What the task asks: Exclude images; transcribe the rest of the data exactly.
------------------------
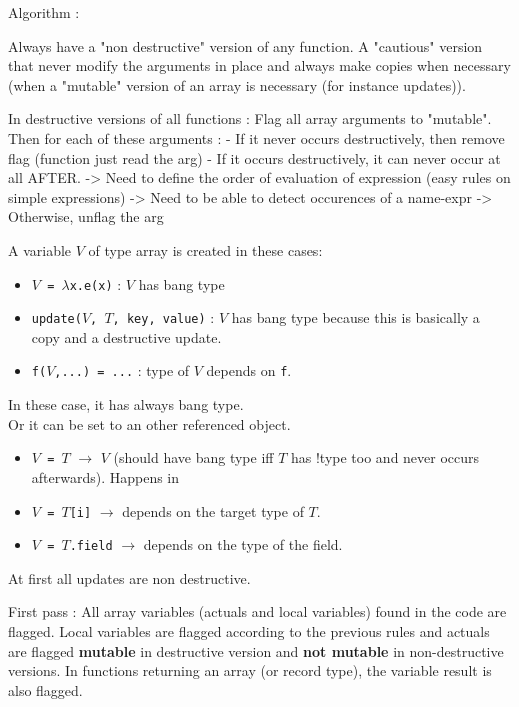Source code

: \documentclass[12pt,a4paper,titlepage]{article}
\newcommand{\cl}[1]{\texttt{#1}}
\begin{document}
Algorithm :

Always have a "non destructive" version of any function. A "cautious" version that never modify the arguments in place and always make copies when necessary (when a "mutable" version of an array is necessary (for instance updates)).

In destructive versions of all functions :
Flag all array arguments to "mutable".
Then for each of these arguments :
  - If it never occurs destructively, then remove flag
          (function just read the arg)
  - If it occurs destructively, it can never occur at all AFTER.
  -> Need to define the order of evaluation of expression
      (easy rules on simple expressions)
  -> Need to be able to detect occurences of a name-expr
  -> Otherwise, unflag the arg

A variable $V$ of type array is created in these cases:
\begin{itemize}
\item \cl{$V$ = $\lambda$x.e(x)} : $V$ has bang type
\item \cl{update($V$, $T$, key, value)} : $V$ has bang type because this is basically a copy and a destructive update.
\item \cl{f($V$,...) = ...} : type of $V$ depends on \cl{f}.
\end{itemize}
In these case, it has always bang type.\\
Or it can be set to an other referenced object.
\begin{itemize}
\item \cl{$V$ = $T$} $\rightarrow$ $V$ (should have bang type iff $T$ has !type too and never occurs afterwards). Happens in 
\item \cl{$V$ = $T$[i]} $\rightarrow$ depends on the target type of $T$.
\item \cl{$V$ = $T$.field} $\rightarrow$ depends on the type of the field.
\end{itemize}
At first all updates are non destructive.

First pass : All array variables (actuals and local variables) found in the code are flagged. Local variables are flagged according to the previous rules and actuals are flagged \textbf{mutable} in destructive version and \textbf{not mutable} in non-destructive versions. In functions returning an array (or record type), the variable result is also flagged.\\
\end{document}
------------------------
Exercise solution:
Source code

: \documentclass[12pt,a4paper,titlepage]{article}
\newcommand{\cl}[1]{\texttt{#1}}
\begin{document}
Algorithm :

Always have a "non destructive" version of any function. A "cautious" version that never modify the arguments in place and always make copies when necessary (when a "mutable" version of an array is necessary (for instance updates)).

In destructive versions of all functions :
Flag all array arguments to "mutable".
Then for each of these arguments :
  - If it never occurs destructively, then remove flag
          (function just read the arg)
  - If it occurs destructively, it can never occur at all AFTER.
  -> Need to define the order of evaluation of expression
      (easy rules on simple expressions)
  -> Need to be able to detect occurences of a name-expr
  -> Otherwise, unflag the arg

A variable $V$ of type array is created in these cases:
\begin{itemize}
\item \cl{$V$ = $\lambda$x.e(x)} : $V$ has bang type
\item \cl{update($V$, $T$, key, value)} : $V$ has bang type because this is basically a copy and a destructive update.
\item \cl{f($V$,...) = ...} : type of $V$ depends on \cl{f}.
\end{itemize}
In these case, it has always bang type.\\
Or it can be set to an other referenced object.
\begin{itemize}
\item \cl{$V$ = $T$} $\rightarrow$ $V$ (should have bang type iff $T$ has !type too and never occurs afterwards). Happens in 
\item \cl{$V$ = $T$[i]} $\rightarrow$ depends on the target type of $T$.
\item \cl{$V$ = $T$.field} $\rightarrow$ depends on the type of the field.
\end{itemize}
At first all updates are non destructive.

First pass : All array variables (actuals and local variables) found in the code are flagged. Local variables are flagged according to the previous rules and actuals are flagged \textbf{mutable} in destructive version and \textbf{not mutable} in non-destructive versions. In functions returning an array (or record type), the variable result is also flagged.\\
\end{document}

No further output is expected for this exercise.